Pictures paired with source code:

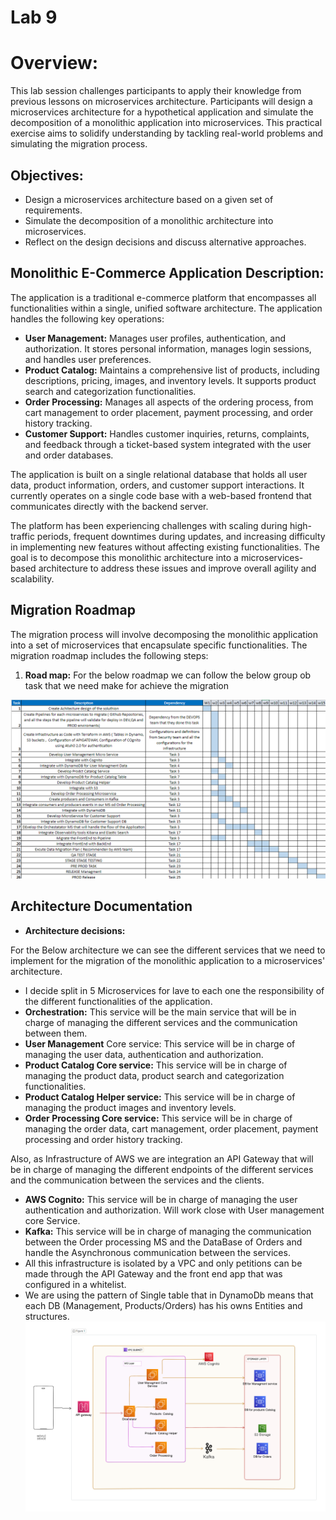 # Lab 9

# Overview:
This lab session challenges participants to apply their knowledge from previous lessons on microservices architecture. Participants will design a microservices architecture for a hypothetical application and simulate the decomposition of a monolithic application into microservices. This practical exercise aims to solidify understanding by tackling real-world problems and simulating the migration process.

## Objectives:
* Design a microservices architecture based on a given set of requirements.
* Simulate the decomposition of a monolithic architecture into microservices.
* Reflect on the design decisions and discuss alternative approaches.

## Monolithic E-Commerce Application Description:
The application is a traditional e-commerce platform that encompasses all functionalities within a single, unified software architecture. The application handles the following key operations:

* **User Management:**  Manages user profiles, authentication, and authorization. It stores personal information, manages login sessions, and handles user preferences.
* **Product Catalog:**  Maintains a comprehensive list of products, including descriptions, pricing, images, and inventory levels. It supports product search and categorization functionalities.
* **Order Processing:** Manages all aspects of the ordering process, from cart management to order placement, payment processing, and order history tracking.
* **Customer Support:** Handles customer inquiries, returns, complaints, and feedback through a ticket-based system integrated with the user and order databases.

The application is built on a single relational database that holds all user data, product information, orders, and customer support interactions. It currently operates on a single code base with a web-based frontend that communicates directly with the backend server.

The platform has been experiencing challenges with scaling during high-traffic periods, frequent downtimes during updates, and increasing difficulty in implementing new features without affecting existing functionalities. The goal is to decompose this monolithic architecture into a microservices-based architecture to address these issues and improve overall agility and scalability.

## Migration Roadmap
The migration process will involve decomposing the monolithic application into a set of microservices that encapsulate specific functionalities. The migration roadmap includes the following steps:

1. **Road map:** For the below roadmap we can follow the below group ob task that we need make for achieve the migration 

![img.png](img.png)

## Architecture Documentation

* **Architecture decisions:**

For the Below architecture we can see the different services that we need to implement for the migration of the monolithic application to a microservices' architecture.
* I decide split in 5 Microservices for lave to each one the responsibility of the different functionalities of the application.
* **Orchestration:** This service will be the main service that will be in charge of managing the different services and the communication between them.
* **User Management** Core service: This service will be in charge of managing the user data, authentication and authorization.
* **Product Catalog Core service:** This service will be in charge of managing the product data, product search and categorization functionalities.
* **Product Catalog Helper service:** This service will be in charge of managing the product images and inventory levels.
* **Order Processing Core service:** This service will be in charge of managing the order data, cart management, order placement, payment processing and order history tracking.

Also, as Infrastructure of AWS we are integration an API Gateway that will be in charge of managing the different endpoints of the different services and the communication between the services and the clients.
* **AWS Cognito:** This service will be in charge of managing the user authentication and authorization. Will work close with User management core Service.
* **Kafka:** This service will be in charge of managing the communication between the Order processing MS and the DataBase of Orders  and handle the Asynchronous communication between the services.
* All this infrastructure is isolated by a VPC and only petitions can be made through the API Gateway and the front end app  that was configured in a whitelist.
* We are using the pattern of Single table that in DynamoDb means that each DB (Management, Products/Orders) has his owns Entities and structures.
![img_1.png](img_1.png)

Exercise: For this exercise, retype the data above exactly and skip every image.

Reply to the exercise:
 # Lab 9

# Overview:
This lab session challenges participants to apply their knowledge from previous lessons on microservices architecture. Participants will design a microservices architecture for a hypothetical application and simulate the decomposition of a monolithic application into microservices. This practical exercise aims to solidify understanding by tackling real-world problems and simulating the migration process.

## Objectives:
* Design a microservices architecture based on a given set of requirements.
* Simulate the decomposition of a monolithic architecture into microservices.
* Reflect on the design decisions and discuss alternative approaches.

## Monolithic E-Commerce Application Description:
The application is a traditional e-commerce platform that encompasses all functionalities within a single, unified software architecture. The application handles the following key operations:

* **User Management:**  Manages user profiles, authentication, and authorization. It stores personal information, manages login sessions, and handles user preferences.
* **Product Catalog:**  Maintains a comprehensive list of products, including descriptions, pricing, images, and inventory levels. It supports product search and categorization functionalities.
* **Order Processing:** Manages all aspects of the ordering process, from cart management to order placement, payment processing, and order history tracking.
* **Customer Support:** Handles customer inquiries, returns, complaints, and feedback through a ticket-based system integrated with the user and order databases.

The application is built on a single relational database that holds all user data, product information, orders, and customer support interactions. It currently operates on a single code base with a web-based frontend that communicates directly with the backend server.

The platform has been experiencing challenges with scaling during high-traffic periods, frequent downtimes during updates, and increasing difficulty in implementing new features without affecting existing functionalities. The goal is to decompose this monolithic architecture into a microservices-based architecture to address these issues and improve overall agility and scalability.

## Migration Roadmap
The migration process will involve decomposing the monolithic application into a set of microservices that encapsulate specific functionalities. The migration roadmap includes the following steps:

1. **Road map:** For the below roadmap we can follow the below group ob task that we need make for achieve the migration 

![img.png](img.png)

## Architecture Documentation

* **Architecture decisions:**

For the Below architecture we can see the different services that we need to implement for the migration of the monolithic application to a microservices' architecture.
* I decide split in 5 Microservices for lave to each one the responsibility of the different functionalities of the application.
* **Orchestration:** This service will be the main service that will be in charge of managing the different services and the communication between them.
* **User Management** Core service: This service will be in charge of managing the user data, authentication and authorization.
* **Product Catalog Core service:** This service will be in charge of managing the product data, product search and categorization functionalities.
* **Product Catalog Helper service:** This service will be in charge of managing the product images and inventory levels.
* **Order Processing Core service:** This service will be in charge of managing the order data, cart management, order placement, payment processing and order history tracking.

Also, as Infrastructure of AWS we are integration an API Gateway that will be in charge of managing the different endpoints of the different services and the communication between the services and the clients.
* **AWS Cognito:** This service will be in charge of managing the user authentication and authorization. Will work close with User management core Service.
* **Kafka:** This service will be in charge of managing the communication between the Order processing MS and the DataBase of Orders  and handle the Asynchronous communication between the services.
* All this infrastructure is isolated by a VPC and only petitions can be made through the API Gateway and the front end app  that was configured in a whitelist.
* We are using the pattern of Single table that in DynamoDb means that each DB (Management, Products/Orders) has his owns Entities and structures.
![img_1.png](img_1.png)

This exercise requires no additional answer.